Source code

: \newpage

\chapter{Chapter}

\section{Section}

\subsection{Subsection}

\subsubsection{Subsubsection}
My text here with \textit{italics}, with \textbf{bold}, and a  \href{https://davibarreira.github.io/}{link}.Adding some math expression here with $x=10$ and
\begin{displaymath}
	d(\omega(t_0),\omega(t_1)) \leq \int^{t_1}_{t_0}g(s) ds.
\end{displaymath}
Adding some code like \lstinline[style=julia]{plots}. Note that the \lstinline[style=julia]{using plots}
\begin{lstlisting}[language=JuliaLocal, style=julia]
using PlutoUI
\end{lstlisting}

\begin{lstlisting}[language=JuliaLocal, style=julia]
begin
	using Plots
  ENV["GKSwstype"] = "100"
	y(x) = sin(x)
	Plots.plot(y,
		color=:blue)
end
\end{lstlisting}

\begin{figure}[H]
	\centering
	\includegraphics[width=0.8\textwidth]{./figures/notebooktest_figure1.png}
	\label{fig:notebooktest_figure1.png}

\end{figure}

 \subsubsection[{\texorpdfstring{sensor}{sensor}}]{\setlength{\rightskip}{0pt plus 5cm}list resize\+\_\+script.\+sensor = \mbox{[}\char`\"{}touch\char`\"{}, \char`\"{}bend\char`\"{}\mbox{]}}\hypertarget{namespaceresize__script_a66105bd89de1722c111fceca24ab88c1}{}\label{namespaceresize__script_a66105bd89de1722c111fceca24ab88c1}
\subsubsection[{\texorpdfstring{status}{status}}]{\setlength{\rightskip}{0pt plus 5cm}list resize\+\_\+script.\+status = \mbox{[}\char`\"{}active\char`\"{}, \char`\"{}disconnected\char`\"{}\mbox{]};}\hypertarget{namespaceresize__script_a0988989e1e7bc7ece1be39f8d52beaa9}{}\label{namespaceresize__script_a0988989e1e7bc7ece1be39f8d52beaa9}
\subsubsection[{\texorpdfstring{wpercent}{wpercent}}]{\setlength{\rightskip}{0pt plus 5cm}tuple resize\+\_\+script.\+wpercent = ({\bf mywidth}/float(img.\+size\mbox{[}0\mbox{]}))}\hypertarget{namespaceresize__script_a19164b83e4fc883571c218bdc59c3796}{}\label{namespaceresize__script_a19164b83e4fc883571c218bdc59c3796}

++++++

Scan the material above for lines holding the string "using" and copy those lines.

Adding some code like \lstinline[style=julia]{plots}. Note that the \lstinline[style=julia]{using plots}
using PlutoUI
	using Plots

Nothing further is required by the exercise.